**Directions:** Make your reply a word-for-word repeat of the records.

[Stored dataset items]
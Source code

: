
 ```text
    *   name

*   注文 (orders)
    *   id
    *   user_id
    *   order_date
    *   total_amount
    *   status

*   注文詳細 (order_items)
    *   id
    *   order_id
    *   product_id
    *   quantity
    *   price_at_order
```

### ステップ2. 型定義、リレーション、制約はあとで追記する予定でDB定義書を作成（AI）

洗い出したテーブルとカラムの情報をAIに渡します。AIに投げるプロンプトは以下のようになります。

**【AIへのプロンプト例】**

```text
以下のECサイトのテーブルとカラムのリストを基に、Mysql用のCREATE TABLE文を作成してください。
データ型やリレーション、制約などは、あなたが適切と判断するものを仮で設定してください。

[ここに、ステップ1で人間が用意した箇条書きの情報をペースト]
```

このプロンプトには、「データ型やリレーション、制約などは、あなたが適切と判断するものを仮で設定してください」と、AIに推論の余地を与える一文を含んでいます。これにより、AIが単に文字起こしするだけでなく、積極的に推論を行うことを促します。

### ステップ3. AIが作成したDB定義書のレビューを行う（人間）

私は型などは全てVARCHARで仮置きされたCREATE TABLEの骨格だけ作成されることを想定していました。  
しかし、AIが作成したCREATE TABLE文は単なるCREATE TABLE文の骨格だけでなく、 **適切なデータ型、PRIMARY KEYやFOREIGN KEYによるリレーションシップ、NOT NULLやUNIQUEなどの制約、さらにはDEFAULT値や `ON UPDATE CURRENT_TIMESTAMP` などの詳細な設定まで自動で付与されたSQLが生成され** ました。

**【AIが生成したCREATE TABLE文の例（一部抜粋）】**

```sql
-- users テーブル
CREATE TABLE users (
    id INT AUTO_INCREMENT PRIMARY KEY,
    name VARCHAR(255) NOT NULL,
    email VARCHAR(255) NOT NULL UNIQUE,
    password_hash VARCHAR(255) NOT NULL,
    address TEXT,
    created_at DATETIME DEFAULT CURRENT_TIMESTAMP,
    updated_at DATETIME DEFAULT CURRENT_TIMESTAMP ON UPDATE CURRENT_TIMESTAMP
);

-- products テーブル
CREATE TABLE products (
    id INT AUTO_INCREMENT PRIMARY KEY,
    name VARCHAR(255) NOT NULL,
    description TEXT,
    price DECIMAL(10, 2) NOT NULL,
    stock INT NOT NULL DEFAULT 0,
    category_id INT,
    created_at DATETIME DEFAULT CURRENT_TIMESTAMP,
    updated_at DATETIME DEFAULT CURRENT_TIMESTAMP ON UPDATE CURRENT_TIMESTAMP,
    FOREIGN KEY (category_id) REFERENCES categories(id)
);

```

**Output of the exercise:**
Source code

:
 ```text
    *   name

*   注文 (orders)
    *   id
    *   user_id
    *   order_date
    *   total_amount
    *   status

*   注文詳細 (order_items)
    *   id
    *   order_id
    *   product_id
    *   quantity
    *   price_at_order
```

### ステップ2. 型定義、リレーション、制約はあとで追記する予定でDB定義書を作成（AI）

洗い出したテーブルとカラムの情報をAIに渡します。AIに投げるプロンプトは以下のようになります。

**【AIへのプロンプト例】**

```text
以下のECサイトのテーブルとカラムのリストを基に、Mysql用のCREATE TABLE文を作成してください。
データ型やリレーション、制約などは、あなたが適切と判断するものを仮で設定してください。

[ここに、ステップ1で人間が用意した箇条書きの情報をペースト]
```

このプロンプトには、「データ型やリレーション、制約などは、あなたが適切と判断するものを仮で設定してください」と、AIに推論の余地を与える一文を含んでいます。これにより、AIが単に文字起こしするだけでなく、積極的に推論を行うことを促します。

### ステップ3. AIが作成したDB定義書のレビューを行う（人間）

私は型などは全てVARCHARで仮置きされたCREATE TABLEの骨格だけ作成されることを想定していました。  
しかし、AIが作成したCREATE TABLE文は単なるCREATE TABLE文の骨格だけでなく、 **適切なデータ型、PRIMARY KEYやFOREIGN KEYによるリレーションシップ、NOT NULLやUNIQUEなどの制約、さらにはDEFAULT値や `ON UPDATE CURRENT_TIMESTAMP` などの詳細な設定まで自動で付与されたSQLが生成され** ました。

**【AIが生成したCREATE TABLE文の例（一部抜粋）】**

```sql
-- users テーブル
CREATE TABLE users (
    id INT AUTO_INCREMENT PRIMARY KEY,
    name VARCHAR(255) NOT NULL,
    email VARCHAR(255) NOT NULL UNIQUE,
    password_hash VARCHAR(255) NOT NULL,
    address TEXT,
    created_at DATETIME DEFAULT CURRENT_TIMESTAMP,
    updated_at DATETIME DEFAULT CURRENT_TIMESTAMP ON UPDATE CURRENT_TIMESTAMP
);

-- products テーブル
CREATE TABLE products (
    id INT AUTO_INCREMENT PRIMARY KEY,
    name VARCHAR(255) NOT NULL,
    description TEXT,
    price DECIMAL(10, 2) NOT NULL,
    stock INT NOT NULL DEFAULT 0,
    category_id INT,
    created_at DATETIME DEFAULT CURRENT_TIMESTAMP,
    updated_at DATETIME DEFAULT CURRENT_TIMESTAMP ON UPDATE CURRENT_TIMESTAMP,
    FOREIGN KEY (category_id) REFERENCES categories(id)
);

```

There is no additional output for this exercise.